# I started a thread in the wrong forum



## gearloose (Aug 29, 2017)

My thread on Hillbilly Bacon in the hot smoked bacon forum should be moved to the cold smoked bacon forum. 

Thank you!


----------



## Bearcarver (Aug 29, 2017)

You did your Hillbilly Bacon at about 125° smoker temp, like I do my Bacon.

You put it in the right place.  Cold smoking here is considered below 100°.

It looks Great Too.

Bear

On edit, they changed the definition of cold smoked here---You were right, GL.

Bear


----------



## gearloose (Aug 29, 2017)

not according to the welcome message in the cold smoked bacon forum:


> Welcome to COLD SMOKED Bacon!  This is for bacons of all types that you have intentionally cold smoked, under 135° F internal.
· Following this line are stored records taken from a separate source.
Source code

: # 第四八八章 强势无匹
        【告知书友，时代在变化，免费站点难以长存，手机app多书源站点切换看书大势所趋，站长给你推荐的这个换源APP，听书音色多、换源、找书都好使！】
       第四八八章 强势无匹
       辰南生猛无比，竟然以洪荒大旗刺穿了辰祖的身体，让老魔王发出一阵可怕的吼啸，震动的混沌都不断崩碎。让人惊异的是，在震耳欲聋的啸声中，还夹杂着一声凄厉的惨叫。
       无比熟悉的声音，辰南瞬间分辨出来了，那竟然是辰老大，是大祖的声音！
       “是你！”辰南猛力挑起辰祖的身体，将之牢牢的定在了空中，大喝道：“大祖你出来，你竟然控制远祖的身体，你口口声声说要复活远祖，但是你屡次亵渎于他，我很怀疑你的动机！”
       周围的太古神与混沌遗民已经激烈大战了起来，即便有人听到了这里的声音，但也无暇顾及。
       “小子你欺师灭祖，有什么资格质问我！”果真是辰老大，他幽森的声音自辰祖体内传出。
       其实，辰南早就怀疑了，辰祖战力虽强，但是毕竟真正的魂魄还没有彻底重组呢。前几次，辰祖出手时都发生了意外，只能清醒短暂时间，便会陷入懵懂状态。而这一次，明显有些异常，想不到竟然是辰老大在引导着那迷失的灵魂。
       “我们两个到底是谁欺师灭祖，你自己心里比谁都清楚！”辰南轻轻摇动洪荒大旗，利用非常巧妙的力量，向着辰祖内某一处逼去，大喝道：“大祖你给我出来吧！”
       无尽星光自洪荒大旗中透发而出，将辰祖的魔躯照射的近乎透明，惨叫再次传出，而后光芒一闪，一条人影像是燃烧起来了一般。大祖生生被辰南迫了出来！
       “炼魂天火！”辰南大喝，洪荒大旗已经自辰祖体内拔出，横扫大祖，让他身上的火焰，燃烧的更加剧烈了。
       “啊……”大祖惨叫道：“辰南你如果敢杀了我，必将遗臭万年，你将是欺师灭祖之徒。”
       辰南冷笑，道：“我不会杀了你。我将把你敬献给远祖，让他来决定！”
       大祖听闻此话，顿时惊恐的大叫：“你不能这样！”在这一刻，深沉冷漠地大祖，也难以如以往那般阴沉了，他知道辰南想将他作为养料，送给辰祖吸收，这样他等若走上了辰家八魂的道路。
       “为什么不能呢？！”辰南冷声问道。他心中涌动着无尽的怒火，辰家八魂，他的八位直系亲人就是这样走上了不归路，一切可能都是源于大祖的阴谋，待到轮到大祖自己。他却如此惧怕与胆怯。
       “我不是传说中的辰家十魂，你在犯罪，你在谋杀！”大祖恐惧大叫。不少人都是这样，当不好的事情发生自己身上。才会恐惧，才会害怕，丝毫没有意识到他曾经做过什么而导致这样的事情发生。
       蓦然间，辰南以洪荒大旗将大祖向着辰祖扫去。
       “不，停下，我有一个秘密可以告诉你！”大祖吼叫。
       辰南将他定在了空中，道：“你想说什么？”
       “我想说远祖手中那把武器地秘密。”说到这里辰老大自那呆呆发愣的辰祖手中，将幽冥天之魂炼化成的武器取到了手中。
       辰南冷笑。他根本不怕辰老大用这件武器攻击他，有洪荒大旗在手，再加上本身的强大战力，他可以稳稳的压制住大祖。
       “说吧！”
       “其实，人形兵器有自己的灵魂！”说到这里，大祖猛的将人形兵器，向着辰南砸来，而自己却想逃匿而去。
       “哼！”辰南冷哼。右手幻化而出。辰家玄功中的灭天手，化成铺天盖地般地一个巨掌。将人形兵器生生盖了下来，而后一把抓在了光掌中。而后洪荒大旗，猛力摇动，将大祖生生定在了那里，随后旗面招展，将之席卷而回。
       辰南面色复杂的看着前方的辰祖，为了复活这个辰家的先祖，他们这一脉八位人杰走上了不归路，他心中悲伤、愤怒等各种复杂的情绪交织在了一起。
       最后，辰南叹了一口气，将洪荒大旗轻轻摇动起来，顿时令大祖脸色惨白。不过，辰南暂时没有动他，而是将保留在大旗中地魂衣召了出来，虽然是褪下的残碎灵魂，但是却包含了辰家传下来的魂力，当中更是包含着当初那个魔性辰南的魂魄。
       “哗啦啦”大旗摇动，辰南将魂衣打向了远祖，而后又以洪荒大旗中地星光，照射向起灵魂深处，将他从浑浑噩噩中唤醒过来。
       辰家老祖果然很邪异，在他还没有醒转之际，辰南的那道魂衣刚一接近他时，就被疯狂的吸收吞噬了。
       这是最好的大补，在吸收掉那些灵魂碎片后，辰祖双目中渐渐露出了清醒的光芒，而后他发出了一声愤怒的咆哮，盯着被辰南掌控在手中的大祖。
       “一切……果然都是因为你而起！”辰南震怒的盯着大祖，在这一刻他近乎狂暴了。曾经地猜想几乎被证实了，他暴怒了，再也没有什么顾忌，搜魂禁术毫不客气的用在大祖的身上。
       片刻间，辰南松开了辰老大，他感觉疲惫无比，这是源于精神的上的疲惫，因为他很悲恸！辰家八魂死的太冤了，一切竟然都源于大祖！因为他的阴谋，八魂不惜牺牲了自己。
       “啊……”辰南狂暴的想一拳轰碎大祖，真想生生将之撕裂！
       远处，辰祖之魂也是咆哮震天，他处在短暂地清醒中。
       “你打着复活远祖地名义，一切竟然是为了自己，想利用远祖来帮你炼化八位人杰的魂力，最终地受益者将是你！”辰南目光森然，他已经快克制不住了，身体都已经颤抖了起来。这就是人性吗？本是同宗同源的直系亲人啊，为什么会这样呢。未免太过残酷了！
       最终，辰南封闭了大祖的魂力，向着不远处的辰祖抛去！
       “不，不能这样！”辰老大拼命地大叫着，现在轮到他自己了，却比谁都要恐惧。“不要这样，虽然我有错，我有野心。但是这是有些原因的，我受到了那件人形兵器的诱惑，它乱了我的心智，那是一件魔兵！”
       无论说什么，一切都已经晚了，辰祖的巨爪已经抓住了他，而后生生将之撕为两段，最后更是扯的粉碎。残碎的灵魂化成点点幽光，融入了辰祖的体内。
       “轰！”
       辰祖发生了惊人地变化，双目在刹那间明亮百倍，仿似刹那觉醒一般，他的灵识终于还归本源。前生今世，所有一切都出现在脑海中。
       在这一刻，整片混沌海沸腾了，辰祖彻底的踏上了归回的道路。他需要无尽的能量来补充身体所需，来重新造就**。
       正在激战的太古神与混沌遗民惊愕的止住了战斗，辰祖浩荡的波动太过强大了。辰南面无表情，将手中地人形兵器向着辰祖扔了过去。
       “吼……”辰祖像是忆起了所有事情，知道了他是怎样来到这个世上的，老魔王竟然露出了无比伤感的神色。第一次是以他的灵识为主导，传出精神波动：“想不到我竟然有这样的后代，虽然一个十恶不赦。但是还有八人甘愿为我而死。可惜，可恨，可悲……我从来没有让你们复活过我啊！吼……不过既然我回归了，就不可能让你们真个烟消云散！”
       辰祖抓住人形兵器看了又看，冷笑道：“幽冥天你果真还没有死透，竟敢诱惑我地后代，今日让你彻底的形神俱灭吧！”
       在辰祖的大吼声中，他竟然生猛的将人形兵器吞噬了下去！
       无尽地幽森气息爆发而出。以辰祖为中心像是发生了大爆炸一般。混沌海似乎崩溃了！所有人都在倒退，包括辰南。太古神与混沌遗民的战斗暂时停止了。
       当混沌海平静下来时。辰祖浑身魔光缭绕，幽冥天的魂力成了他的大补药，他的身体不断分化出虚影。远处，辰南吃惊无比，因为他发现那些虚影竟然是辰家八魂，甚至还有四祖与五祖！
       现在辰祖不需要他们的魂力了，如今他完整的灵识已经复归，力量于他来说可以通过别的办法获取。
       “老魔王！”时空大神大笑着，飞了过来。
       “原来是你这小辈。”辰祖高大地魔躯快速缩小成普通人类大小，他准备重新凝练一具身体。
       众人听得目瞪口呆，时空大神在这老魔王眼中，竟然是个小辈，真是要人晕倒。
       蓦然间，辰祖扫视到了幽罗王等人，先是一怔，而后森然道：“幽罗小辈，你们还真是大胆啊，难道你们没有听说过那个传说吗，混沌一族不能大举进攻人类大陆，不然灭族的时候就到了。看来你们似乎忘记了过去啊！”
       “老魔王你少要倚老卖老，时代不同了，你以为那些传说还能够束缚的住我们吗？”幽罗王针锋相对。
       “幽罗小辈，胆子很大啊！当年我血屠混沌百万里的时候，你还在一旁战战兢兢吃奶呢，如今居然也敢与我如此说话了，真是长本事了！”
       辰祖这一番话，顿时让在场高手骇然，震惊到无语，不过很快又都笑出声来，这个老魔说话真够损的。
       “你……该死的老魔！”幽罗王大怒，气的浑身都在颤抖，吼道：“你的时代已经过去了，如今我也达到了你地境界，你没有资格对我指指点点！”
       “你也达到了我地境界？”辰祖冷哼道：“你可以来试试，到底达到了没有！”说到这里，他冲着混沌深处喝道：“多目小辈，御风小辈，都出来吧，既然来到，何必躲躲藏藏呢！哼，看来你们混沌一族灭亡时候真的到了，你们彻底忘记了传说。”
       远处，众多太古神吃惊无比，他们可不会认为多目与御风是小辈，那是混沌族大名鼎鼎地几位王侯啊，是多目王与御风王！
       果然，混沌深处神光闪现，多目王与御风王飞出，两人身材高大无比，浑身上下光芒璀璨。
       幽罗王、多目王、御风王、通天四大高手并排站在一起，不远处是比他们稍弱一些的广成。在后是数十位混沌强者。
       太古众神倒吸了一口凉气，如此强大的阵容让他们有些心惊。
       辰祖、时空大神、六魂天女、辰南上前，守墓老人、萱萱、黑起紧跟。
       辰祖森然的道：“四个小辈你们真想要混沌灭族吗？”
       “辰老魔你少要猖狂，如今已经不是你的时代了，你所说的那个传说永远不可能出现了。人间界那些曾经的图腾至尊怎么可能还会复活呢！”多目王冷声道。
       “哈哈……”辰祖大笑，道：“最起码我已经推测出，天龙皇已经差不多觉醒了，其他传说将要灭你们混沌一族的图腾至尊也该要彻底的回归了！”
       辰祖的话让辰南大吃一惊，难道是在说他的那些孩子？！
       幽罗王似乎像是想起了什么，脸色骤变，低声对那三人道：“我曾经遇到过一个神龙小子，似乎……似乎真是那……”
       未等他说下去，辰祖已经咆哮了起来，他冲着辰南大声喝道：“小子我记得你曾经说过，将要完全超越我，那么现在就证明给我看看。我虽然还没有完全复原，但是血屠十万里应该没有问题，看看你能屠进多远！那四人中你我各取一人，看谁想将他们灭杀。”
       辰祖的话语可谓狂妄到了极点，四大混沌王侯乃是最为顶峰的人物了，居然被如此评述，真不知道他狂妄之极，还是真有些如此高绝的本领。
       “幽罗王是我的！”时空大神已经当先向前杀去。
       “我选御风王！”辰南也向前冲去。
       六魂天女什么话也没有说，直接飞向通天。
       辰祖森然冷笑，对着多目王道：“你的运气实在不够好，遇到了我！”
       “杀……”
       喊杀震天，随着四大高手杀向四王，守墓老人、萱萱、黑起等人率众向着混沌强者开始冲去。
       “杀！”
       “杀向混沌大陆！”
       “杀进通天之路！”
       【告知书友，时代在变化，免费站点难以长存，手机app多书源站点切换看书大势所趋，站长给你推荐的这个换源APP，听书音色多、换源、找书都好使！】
That's the reason I posted this request to move the thread.  I'm just trying to follow the forum guidelines.


----------



## Bearcarver (Aug 29, 2017)

gearloose said:


> not according to the welcome message in the cold smoked bacon forum:
> 
> That's the reason I posted this request to move the thread.  I'm just trying to follow the forum guidelines.


That's why I corrected myself "On Edit".

You were right---I said that.

On this forum Cold Smoked Bacon used to be using under 100° smoker temp.

It seems somebody changed that to "Cold Smoked means intentionally smoked to under 135° internal" (That Goofy).

So going by that you were 100% right.

I apologize.

Bear


----------



## gearloose (Aug 29, 2017)

Bearcarver said:


> It seems somebody changed that to "Cold Smoked means intentionally smoked to under 135° internal" (That Goofy).
> 
> So going by that you were 100% right.
> 
> ...


No problem.  I overlooked your edit when I made my post.  All's good.


----------



## pc farmer (Aug 29, 2017)

Moved it for ya


----------



## pit 4 brains (Aug 29, 2017)

I checked it out, you can flag your own post for editing / moving, etc..

It will more than likely speed up the request.


----------